▶ Task to complete: The full listing below should be repeated exactly.

=== Begin Enclosure ===

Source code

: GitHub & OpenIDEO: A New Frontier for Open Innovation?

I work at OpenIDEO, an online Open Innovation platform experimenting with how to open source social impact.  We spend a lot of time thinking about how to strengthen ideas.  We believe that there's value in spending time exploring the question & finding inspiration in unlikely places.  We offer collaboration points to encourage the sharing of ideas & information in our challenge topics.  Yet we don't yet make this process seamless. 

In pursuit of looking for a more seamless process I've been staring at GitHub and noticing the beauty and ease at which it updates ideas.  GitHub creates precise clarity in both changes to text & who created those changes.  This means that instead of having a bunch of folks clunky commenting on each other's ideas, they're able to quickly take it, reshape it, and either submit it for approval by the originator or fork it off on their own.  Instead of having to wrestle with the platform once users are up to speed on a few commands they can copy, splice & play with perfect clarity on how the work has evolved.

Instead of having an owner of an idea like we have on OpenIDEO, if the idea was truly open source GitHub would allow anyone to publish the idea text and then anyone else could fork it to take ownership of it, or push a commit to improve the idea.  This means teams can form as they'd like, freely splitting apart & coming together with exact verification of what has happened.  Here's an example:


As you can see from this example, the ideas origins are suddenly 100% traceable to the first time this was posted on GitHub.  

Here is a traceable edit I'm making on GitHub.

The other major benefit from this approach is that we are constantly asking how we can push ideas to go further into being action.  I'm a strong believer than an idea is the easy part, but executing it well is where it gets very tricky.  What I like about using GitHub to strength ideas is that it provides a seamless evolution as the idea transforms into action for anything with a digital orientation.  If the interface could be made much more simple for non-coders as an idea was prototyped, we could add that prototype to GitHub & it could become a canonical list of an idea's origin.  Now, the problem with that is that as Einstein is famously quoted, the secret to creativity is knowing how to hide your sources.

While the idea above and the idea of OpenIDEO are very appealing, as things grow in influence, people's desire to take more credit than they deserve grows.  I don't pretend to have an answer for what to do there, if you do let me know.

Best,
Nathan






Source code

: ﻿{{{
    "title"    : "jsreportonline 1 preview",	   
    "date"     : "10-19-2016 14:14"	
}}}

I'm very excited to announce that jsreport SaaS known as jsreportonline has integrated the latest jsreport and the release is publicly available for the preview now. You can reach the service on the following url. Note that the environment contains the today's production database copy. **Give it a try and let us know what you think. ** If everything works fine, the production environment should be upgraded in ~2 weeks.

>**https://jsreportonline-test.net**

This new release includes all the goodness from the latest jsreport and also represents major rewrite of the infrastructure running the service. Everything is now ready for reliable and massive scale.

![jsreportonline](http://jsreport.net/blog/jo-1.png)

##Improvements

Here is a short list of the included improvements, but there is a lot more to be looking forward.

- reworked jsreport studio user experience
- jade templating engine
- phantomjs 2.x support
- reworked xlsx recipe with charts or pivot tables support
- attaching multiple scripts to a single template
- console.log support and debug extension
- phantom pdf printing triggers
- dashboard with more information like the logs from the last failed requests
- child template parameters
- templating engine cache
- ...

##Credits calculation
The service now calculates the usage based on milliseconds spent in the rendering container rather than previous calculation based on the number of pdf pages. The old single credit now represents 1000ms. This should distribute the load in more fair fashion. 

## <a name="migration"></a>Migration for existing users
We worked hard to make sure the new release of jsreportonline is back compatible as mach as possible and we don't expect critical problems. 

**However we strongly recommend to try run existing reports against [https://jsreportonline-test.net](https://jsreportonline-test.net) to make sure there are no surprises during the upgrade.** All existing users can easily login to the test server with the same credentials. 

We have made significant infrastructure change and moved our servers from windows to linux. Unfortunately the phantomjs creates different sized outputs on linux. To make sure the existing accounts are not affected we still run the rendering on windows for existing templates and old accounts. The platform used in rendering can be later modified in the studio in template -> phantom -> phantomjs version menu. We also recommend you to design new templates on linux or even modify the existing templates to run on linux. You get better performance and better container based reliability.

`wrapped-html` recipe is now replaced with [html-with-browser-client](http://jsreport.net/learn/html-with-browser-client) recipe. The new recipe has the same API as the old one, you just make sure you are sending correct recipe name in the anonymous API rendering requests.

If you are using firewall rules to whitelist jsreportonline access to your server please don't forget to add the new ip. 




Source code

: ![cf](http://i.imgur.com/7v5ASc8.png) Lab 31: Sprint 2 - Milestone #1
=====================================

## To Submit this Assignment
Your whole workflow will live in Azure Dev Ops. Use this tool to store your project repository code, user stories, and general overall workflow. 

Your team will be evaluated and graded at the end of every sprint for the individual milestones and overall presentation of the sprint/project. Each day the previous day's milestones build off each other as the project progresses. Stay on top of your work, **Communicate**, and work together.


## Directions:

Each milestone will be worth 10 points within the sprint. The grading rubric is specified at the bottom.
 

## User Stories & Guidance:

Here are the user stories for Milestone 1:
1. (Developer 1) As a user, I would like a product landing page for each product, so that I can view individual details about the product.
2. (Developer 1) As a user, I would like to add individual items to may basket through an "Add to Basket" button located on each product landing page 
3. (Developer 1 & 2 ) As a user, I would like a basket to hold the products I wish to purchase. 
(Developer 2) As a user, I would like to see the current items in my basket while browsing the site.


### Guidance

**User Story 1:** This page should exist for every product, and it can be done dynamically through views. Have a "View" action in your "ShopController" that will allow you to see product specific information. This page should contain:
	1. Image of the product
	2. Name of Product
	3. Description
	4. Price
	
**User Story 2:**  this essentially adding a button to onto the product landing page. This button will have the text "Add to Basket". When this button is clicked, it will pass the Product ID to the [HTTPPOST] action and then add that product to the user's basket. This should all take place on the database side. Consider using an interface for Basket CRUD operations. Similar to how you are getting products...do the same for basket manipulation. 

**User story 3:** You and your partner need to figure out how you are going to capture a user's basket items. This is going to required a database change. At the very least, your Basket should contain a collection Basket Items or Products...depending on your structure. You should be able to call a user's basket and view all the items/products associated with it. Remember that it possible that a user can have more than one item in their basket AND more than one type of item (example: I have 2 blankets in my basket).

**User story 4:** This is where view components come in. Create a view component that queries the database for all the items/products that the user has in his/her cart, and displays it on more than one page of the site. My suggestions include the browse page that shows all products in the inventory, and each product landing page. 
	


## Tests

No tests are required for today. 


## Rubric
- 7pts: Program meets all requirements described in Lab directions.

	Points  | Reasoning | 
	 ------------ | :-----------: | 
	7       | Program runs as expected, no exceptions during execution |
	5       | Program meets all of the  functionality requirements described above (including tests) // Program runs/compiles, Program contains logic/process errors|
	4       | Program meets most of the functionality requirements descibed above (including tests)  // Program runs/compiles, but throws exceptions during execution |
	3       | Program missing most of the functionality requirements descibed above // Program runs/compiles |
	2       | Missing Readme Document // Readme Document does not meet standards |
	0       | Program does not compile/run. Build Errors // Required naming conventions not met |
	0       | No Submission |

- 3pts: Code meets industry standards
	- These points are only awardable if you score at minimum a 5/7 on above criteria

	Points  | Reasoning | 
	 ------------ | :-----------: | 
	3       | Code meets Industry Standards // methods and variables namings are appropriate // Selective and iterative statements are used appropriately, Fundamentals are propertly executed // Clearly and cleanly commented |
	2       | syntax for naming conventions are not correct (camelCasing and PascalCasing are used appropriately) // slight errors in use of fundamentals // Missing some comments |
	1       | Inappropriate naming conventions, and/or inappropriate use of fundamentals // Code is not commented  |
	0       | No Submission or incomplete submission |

=== End Enclosure ===

▶ Answer to this problem:
Source code

: GitHub & OpenIDEO: A New Frontier for Open Innovation?

I work at OpenIDEO, an online Open Innovation platform experimenting with how to open source social impact.  We spend a lot of time thinking about how to strengthen ideas.  We believe that there's value in spending time exploring the question & finding inspiration in unlikely places.  We offer collaboration points to encourage the sharing of ideas & information in our challenge topics.  Yet we don't yet make this process seamless. 

In pursuit of looking for a more seamless process I've been staring at GitHub and noticing the beauty and ease at which it updates ideas.  GitHub creates precise clarity in both changes to text & who created those changes.  This means that instead of having a bunch of folks clunky commenting on each other's ideas, they're able to quickly take it, reshape it, and either submit it for approval by the originator or fork it off on their own.  Instead of having to wrestle with the platform once users are up to speed on a few commands they can copy, splice & play with perfect clarity on how the work has evolved.

Instead of having an owner of an idea like we have on OpenIDEO, if the idea was truly open source GitHub would allow anyone to publish the idea text and then anyone else could fork it to take ownership of it, or push a commit to improve the idea.  This means teams can form as they'd like, freely splitting apart & coming together with exact verification of what has happened.  Here's an example:


As you can see from this example, the ideas origins are suddenly 100% traceable to the first time this was posted on GitHub.  

Here is a traceable edit I'm making on GitHub.

The other major benefit from this approach is that we are constantly asking how we can push ideas to go further into being action.  I'm a strong believer than an idea is the easy part, but executing it well is where it gets very tricky.  What I like about using GitHub to strength ideas is that it provides a seamless evolution as the idea transforms into action for anything with a digital orientation.  If the interface could be made much more simple for non-coders as an idea was prototyped, we could add that prototype to GitHub & it could become a canonical list of an idea's origin.  Now, the problem with that is that as Einstein is famously quoted, the secret to creativity is knowing how to hide your sources.

While the idea above and the idea of OpenIDEO are very appealing, as things grow in influence, people's desire to take more credit than they deserve grows.  I don't pretend to have an answer for what to do there, if you do let me know.

Best,
Nathan






Source code

: ﻿{{{
    "title"    : "jsreportonline 1 preview",	   
    "date"     : "10-19-2016 14:14"	
}}}

I'm very excited to announce that jsreport SaaS known as jsreportonline has integrated the latest jsreport and the release is publicly available for the preview now. You can reach the service on the following url. Note that the environment contains the today's production database copy. **Give it a try and let us know what you think. ** If everything works fine, the production environment should be upgraded in ~2 weeks.

>**https://jsreportonline-test.net**

This new release includes all the goodness from the latest jsreport and also represents major rewrite of the infrastructure running the service. Everything is now ready for reliable and massive scale.

![jsreportonline](http://jsreport.net/blog/jo-1.png)

##Improvements

Here is a short list of the included improvements, but there is a lot more to be looking forward.

- reworked jsreport studio user experience
- jade templating engine
- phantomjs 2.x support
- reworked xlsx recipe with charts or pivot tables support
- attaching multiple scripts to a single template
- console.log support and debug extension
- phantom pdf printing triggers
- dashboard with more information like the logs from the last failed requests
- child template parameters
- templating engine cache
- ...

##Credits calculation
The service now calculates the usage based on milliseconds spent in the rendering container rather than previous calculation based on the number of pdf pages. The old single credit now represents 1000ms. This should distribute the load in more fair fashion. 

## <a name="migration"></a>Migration for existing users
We worked hard to make sure the new release of jsreportonline is back compatible as mach as possible and we don't expect critical problems. 

**However we strongly recommend to try run existing reports against [https://jsreportonline-test.net](https://jsreportonline-test.net) to make sure there are no surprises during the upgrade.** All existing users can easily login to the test server with the same credentials. 

We have made significant infrastructure change and moved our servers from windows to linux. Unfortunately the phantomjs creates different sized outputs on linux. To make sure the existing accounts are not affected we still run the rendering on windows for existing templates and old accounts. The platform used in rendering can be later modified in the studio in template -> phantom -> phantomjs version menu. We also recommend you to design new templates on linux or even modify the existing templates to run on linux. You get better performance and better container based reliability.

`wrapped-html` recipe is now replaced with [html-with-browser-client](http://jsreport.net/learn/html-with-browser-client) recipe. The new recipe has the same API as the old one, you just make sure you are sending correct recipe name in the anonymous API rendering requests.

If you are using firewall rules to whitelist jsreportonline access to your server please don't forget to add the new ip. 




Source code

: ![cf](http://i.imgur.com/7v5ASc8.png) Lab 31: Sprint 2 - Milestone #1
=====================================

## To Submit this Assignment
Your whole workflow will live in Azure Dev Ops. Use this tool to store your project repository code, user stories, and general overall workflow. 

Your team will be evaluated and graded at the end of every sprint for the individual milestones and overall presentation of the sprint/project. Each day the previous day's milestones build off each other as the project progresses. Stay on top of your work, **Communicate**, and work together.


## Directions:

Each milestone will be worth 10 points within the sprint. The grading rubric is specified at the bottom.
 

## User Stories & Guidance:

Here are the user stories for Milestone 1:
1. (Developer 1) As a user, I would like a product landing page for each product, so that I can view individual details about the product.
2. (Developer 1) As a user, I would like to add individual items to may basket through an "Add to Basket" button located on each product landing page 
3. (Developer 1 & 2 ) As a user, I would like a basket to hold the products I wish to purchase. 
(Developer 2) As a user, I would like to see the current items in my basket while browsing the site.


### Guidance

**User Story 1:** This page should exist for every product, and it can be done dynamically through views. Have a "View" action in your "ShopController" that will allow you to see product specific information. This page should contain:
	1. Image of the product
	2. Name of Product
	3. Description
	4. Price
	
**User Story 2:**  this essentially adding a button to onto the product landing page. This button will have the text "Add to Basket". When this button is clicked, it will pass the Product ID to the [HTTPPOST] action and then add that product to the user's basket. This should all take place on the database side. Consider using an interface for Basket CRUD operations. Similar to how you are getting products...do the same for basket manipulation. 

**User story 3:** You and your partner need to figure out how you are going to capture a user's basket items. This is going to required a database change. At the very least, your Basket should contain a collection Basket Items or Products...depending on your structure. You should be able to call a user's basket and view all the items/products associated with it. Remember that it possible that a user can have more than one item in their basket AND more than one type of item (example: I have 2 blankets in my basket).

**User story 4:** This is where view components come in. Create a view component that queries the database for all the items/products that the user has in his/her cart, and displays it on more than one page of the site. My suggestions include the browse page that shows all products in the inventory, and each product landing page. 
	


## Tests

No tests are required for today. 


## Rubric
- 7pts: Program meets all requirements described in Lab directions.

	Points  | Reasoning | 
	 ------------ | :-----------: | 
	7       | Program runs as expected, no exceptions during execution |
	5       | Program meets all of the  functionality requirements described above (including tests) // Program runs/compiles, Program contains logic/process errors|
	4       | Program meets most of the functionality requirements descibed above (including tests)  // Program runs/compiles, but throws exceptions during execution |
	3       | Program missing most of the functionality requirements descibed above // Program runs/compiles |
	2       | Missing Readme Document // Readme Document does not meet standards |
	0       | Program does not compile/run. Build Errors // Required naming conventions not met |
	0       | No Submission |

- 3pts: Code meets industry standards
	- These points are only awardable if you score at minimum a 5/7 on above criteria

	Points  | Reasoning | 
	 ------------ | :-----------: | 
	3       | Code meets Industry Standards // methods and variables namings are appropriate // Selective and iterative statements are used appropriately, Fundamentals are propertly executed // Clearly and cleanly commented |
	2       | syntax for naming conventions are not correct (camelCasing and PascalCasing are used appropriately) // slight errors in use of fundamentals // Missing some comments |
	1       | Inappropriate naming conventions, and/or inappropriate use of fundamentals // Code is not commented  |
	0       | No Submission or incomplete submission |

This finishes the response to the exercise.